It is important to note that consequences on splicing of exonic synonymous and non-synonymous CFTR variants must be assessed, as suggested by recent of experimental studies [39, 80].

3.2.2. Deep intronic variants

The examples of insertion of intronic sequences called pseudo-exons (or cryptic exons) in mature transcripts of various genes are becoming ever more numerous and their role in human diseases has been largely demonstrated. We saw in section 2.2 that NGS strategies currently allow scanning of CFTR deep intronic regions [18], resulting in a growing number of new identified deep intronic variants.

Bioinformatics tools described above, which assess the impact of variants on splicing, can also be used to evaluate deep intronic mutations.

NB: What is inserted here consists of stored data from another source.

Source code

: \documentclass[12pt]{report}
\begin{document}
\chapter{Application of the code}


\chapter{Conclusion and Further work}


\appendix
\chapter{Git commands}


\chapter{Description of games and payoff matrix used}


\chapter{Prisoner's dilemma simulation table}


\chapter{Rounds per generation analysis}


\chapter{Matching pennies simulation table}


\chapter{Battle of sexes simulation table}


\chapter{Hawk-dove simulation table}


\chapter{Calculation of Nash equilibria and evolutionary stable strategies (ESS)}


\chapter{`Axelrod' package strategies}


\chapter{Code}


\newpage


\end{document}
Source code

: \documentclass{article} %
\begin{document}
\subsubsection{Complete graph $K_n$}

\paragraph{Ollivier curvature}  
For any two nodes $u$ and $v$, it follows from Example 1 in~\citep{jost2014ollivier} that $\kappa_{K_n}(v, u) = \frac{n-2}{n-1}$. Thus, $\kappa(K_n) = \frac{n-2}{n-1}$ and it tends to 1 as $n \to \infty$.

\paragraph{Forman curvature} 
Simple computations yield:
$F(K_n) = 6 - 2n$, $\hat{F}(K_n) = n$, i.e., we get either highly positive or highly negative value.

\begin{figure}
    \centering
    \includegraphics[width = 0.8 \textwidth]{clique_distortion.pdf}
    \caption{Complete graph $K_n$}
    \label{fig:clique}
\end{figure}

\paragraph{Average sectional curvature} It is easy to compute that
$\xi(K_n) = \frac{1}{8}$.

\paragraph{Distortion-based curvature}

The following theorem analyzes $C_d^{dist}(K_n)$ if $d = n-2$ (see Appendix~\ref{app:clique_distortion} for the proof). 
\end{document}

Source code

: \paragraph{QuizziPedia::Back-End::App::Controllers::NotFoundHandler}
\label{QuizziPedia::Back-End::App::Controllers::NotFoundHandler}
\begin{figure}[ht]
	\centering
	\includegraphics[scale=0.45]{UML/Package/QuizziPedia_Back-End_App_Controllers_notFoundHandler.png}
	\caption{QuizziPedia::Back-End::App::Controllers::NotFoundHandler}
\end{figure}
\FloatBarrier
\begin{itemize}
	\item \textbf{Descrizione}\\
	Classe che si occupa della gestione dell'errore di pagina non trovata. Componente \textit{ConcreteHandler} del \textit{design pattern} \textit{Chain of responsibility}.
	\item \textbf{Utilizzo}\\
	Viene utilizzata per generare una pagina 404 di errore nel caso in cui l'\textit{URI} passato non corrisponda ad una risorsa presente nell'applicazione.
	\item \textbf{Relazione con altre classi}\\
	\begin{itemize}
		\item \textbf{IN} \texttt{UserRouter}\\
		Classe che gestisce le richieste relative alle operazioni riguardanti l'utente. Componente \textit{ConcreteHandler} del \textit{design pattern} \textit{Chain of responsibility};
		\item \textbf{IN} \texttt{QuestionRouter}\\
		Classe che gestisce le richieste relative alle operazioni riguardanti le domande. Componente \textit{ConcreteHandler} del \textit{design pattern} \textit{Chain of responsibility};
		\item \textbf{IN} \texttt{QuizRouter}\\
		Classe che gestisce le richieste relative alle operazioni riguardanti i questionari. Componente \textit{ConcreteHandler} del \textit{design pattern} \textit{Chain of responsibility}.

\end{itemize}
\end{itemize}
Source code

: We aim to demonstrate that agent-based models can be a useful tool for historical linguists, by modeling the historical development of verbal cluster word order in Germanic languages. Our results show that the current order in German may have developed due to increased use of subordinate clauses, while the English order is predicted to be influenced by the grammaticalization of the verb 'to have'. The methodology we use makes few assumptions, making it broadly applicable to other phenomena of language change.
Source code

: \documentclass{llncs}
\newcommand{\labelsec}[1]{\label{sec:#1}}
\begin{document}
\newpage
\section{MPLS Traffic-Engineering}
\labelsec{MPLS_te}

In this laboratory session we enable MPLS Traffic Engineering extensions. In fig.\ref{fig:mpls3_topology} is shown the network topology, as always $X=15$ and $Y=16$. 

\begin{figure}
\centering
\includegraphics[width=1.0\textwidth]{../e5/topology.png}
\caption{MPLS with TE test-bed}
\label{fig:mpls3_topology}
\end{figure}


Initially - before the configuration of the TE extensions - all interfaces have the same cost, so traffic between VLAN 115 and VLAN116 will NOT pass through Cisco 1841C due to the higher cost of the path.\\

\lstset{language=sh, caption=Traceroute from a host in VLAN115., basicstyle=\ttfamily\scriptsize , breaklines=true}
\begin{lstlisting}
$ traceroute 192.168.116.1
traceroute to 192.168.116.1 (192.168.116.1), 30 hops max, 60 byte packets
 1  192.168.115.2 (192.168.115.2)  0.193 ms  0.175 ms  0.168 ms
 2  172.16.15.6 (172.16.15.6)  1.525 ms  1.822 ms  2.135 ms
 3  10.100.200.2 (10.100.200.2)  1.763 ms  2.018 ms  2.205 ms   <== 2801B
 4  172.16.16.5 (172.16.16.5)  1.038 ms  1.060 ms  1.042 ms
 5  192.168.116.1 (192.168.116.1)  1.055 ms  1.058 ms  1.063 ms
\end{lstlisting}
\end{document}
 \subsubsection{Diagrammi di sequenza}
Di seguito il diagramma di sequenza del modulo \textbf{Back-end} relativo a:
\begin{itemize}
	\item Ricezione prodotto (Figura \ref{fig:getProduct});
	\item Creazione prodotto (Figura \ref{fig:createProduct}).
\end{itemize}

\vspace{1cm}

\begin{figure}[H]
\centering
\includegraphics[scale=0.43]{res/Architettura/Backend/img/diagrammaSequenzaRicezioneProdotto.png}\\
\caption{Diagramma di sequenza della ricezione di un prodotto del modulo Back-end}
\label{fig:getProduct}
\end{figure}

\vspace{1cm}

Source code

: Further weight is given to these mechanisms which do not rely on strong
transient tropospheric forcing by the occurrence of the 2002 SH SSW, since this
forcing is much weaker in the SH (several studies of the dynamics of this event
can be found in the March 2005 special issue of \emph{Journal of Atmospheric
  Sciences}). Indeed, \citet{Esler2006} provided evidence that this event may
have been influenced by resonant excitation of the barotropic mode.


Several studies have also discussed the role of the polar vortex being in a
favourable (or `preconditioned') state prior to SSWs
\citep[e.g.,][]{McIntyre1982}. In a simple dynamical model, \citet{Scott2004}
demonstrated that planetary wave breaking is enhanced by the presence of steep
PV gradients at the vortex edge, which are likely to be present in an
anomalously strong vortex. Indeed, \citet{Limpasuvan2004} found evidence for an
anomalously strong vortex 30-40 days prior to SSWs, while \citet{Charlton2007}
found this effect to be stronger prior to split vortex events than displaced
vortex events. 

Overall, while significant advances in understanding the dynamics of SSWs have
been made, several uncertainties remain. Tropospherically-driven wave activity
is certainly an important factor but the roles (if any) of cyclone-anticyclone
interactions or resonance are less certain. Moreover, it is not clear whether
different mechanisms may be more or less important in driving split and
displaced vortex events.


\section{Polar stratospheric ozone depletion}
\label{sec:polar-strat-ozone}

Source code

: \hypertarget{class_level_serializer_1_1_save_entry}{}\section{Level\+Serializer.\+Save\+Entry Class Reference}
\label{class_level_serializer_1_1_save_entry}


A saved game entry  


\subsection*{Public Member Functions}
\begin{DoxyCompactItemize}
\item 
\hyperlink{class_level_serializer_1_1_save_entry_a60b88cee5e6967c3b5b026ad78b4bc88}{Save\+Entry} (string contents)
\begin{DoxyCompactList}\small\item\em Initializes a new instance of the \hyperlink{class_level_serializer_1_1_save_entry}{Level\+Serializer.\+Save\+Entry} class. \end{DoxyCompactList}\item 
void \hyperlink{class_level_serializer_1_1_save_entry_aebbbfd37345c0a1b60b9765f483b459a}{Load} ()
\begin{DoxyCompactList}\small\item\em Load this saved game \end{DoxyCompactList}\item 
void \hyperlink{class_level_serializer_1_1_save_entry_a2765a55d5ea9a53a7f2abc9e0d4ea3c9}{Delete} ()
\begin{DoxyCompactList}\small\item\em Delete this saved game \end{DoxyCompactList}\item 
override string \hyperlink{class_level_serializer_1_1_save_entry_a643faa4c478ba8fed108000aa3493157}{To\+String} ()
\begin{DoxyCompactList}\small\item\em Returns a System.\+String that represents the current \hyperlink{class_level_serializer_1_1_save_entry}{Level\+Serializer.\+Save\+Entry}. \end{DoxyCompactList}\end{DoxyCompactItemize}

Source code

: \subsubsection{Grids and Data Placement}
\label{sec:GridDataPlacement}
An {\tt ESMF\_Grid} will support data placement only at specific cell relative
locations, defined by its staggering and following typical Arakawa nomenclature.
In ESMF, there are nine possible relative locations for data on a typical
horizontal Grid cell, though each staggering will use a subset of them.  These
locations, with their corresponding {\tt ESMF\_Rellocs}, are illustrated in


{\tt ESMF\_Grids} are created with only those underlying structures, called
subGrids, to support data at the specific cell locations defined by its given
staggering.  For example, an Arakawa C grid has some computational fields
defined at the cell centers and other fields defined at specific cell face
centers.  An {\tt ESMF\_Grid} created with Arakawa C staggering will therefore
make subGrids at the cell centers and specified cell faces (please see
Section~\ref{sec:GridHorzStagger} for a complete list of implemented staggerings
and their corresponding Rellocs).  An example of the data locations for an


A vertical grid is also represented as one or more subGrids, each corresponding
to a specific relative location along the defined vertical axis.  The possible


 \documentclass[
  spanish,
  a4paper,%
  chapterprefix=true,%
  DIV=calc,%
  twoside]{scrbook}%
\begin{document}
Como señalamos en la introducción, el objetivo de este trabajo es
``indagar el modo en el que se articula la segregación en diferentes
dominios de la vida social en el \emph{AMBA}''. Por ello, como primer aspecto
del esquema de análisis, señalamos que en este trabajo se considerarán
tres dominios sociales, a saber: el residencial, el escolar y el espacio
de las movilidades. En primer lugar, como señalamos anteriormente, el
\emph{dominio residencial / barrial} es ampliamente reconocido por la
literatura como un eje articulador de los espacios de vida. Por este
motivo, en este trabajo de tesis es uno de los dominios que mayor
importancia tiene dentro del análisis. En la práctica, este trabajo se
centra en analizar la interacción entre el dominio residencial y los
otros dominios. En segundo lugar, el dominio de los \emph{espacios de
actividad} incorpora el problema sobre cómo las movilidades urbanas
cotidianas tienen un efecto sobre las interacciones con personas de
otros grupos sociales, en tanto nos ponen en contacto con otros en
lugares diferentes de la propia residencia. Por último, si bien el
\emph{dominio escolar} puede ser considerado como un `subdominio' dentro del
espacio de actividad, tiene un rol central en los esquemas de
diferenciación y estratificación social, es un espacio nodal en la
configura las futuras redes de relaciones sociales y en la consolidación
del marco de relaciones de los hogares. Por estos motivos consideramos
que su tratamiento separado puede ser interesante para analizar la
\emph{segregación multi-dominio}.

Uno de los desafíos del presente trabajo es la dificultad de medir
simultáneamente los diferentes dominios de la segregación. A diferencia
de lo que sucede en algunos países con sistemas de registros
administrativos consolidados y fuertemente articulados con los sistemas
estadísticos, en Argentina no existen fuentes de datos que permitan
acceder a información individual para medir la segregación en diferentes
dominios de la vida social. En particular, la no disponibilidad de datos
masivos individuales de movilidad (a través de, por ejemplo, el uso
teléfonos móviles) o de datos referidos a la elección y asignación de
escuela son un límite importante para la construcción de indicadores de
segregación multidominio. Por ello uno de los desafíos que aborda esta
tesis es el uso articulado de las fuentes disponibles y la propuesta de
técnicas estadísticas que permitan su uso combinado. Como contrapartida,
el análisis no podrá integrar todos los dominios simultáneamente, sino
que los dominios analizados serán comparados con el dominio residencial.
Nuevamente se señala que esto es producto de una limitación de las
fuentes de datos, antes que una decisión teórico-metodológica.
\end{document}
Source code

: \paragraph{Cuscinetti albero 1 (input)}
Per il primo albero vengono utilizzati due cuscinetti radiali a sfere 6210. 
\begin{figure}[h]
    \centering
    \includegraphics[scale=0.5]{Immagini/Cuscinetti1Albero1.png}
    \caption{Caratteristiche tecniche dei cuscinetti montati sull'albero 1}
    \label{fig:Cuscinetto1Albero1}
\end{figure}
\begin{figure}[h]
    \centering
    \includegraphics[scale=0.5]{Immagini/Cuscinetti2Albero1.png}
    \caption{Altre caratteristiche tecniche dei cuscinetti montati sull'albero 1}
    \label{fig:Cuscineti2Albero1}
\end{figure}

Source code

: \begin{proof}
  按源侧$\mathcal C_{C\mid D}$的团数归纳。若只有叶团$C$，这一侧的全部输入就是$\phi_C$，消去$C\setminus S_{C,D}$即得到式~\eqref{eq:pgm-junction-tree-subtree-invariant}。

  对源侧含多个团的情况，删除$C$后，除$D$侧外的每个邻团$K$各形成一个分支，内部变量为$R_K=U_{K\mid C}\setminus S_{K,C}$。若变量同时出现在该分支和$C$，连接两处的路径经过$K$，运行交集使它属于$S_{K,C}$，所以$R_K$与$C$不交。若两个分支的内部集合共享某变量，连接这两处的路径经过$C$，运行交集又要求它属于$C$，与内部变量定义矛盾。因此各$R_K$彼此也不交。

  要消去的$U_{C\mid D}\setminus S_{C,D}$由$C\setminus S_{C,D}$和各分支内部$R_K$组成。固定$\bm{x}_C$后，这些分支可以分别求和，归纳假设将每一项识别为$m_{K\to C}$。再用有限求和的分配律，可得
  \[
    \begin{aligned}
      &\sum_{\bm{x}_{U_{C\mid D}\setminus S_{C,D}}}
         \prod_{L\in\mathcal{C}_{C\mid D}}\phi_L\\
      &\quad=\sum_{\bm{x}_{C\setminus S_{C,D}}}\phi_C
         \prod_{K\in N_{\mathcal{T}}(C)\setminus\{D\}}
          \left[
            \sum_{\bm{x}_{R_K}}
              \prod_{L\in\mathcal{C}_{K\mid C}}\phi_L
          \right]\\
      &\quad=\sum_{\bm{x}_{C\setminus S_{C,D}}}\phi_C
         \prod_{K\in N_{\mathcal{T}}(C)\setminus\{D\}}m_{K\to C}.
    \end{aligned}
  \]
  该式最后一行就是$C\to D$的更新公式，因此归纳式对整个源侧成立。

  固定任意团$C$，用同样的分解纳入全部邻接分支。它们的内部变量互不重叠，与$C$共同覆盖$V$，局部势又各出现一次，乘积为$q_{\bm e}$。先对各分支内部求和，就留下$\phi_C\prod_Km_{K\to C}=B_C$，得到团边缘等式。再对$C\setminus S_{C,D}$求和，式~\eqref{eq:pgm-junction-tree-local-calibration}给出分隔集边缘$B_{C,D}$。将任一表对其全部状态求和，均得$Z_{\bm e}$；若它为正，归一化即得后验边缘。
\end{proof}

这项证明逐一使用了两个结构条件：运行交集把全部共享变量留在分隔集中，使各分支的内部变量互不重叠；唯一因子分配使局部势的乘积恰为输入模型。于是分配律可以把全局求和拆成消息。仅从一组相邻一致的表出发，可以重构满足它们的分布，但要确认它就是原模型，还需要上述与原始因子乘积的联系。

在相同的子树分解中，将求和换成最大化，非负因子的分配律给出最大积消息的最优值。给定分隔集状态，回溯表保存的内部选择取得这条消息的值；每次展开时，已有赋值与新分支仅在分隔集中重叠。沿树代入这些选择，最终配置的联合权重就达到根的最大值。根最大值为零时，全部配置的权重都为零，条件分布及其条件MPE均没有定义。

We tested these algorithms on mutations identified in CF patients after NGS sequencing of the entire CFTR locus and they showed satisfactory results [18]. Indeed, prediction tools allowed the selection of possible disease-causing mutations (i.e. predicted impact on splicing by inclusion of pseudo-exons) and predictions were confirmed by in vitro functional studies using minigene constructs (see section and by direct analysis of aberrant transcripts from nasal epithelial cells of patients (see

3.3. In vitro/ex vivo functional analyses

3.3.1. Cell lines transfection experiments

The type of cells used for transfection depends on the tissue that is studied and the clinical context. Pulmonary (BEAS-2B, A549, Calu-3) or intestinal/colic (CACO-2, T84) immortalized cells (by SV40 or carcinoma) contain an appropriate concentration of transcriptional and splicing factors for CFTR protein synthesis. Cells stably transfected with mutated CFTR can also be used (CFBe41o-, CFPAC-1). Stable expression is usually obtained by lentivirus transduction and transient transfection by chemical agent (Polyfect, interferin). In this case, the endogenous CF molecular and cellular context (inflammation) should also be considered. Splicing assessment

Minigenes are autonomic cyclic entity containing promoter and exons and are produced by clonal amplification in bacteria [81, 82]. They contain a genomic segment from the gene of interest (here CFTR) that includes exon and flanking intronic regions (length can range from ten to thousands of nucleotides, an average of 300 bp) or only intronic regions in the case of evaluation of potential creation of a pseudo-exon. To determine whether a mutation is responsible for altered splicing, minigenes can also include cis-regulatory elements if affected (ESE, ESS, ISE or/and ISS) [83]. These regions of interest are framed by two invariable exons, which are part of the system. Every assay of transfection in cell lines compares the wild-type and mutated (through directed mutagenesis) constructs [84]. All CFTR exons are needed to produce a mature and functional protein. Thus, a modification of transcript in the in vitro system suggests that the assessed CFTR change has a deleterious effect on exon splicing. An ever-increasing number of mini-gene studies have been performed to assess the pathogenicity of CFTR variants [39, 60, 80, 84]. This strategy, despite its limitations, is of high interest in the overall strategy for the characterization of rare sequence variations. Expression vectors for the quantification of mRNA, protein or CFTR-specific chloride conductance

Full-length CFTR cDNA is classically inserted in expression vector system (e.g. pcDNA3 or p-Tracer) upon a promoter that may be drug-activated (G418, tetracycline or doxycycline-activation). To assess point variants or small indels, directed mutagenesis is carried out (usually QuikChange Mutagenesis kits®, Agilent Technologies). To assess molecular consequences of large rearrangements concerning one or more exons, a truncated CFTR cDNA can be inserted in the expression vector [85-87]. Transient or stable transfection can be performed in eukaryotic cells (describe in III.3.1. section). 3-HA tag (in the fourth loop of CFTR) can be introduced to easily visualize protein expression. Then, measurement of mRNA expression and evaluation of function and localization of the CFTR protein can be performed for each alternative transcript construct, compared to wild-type.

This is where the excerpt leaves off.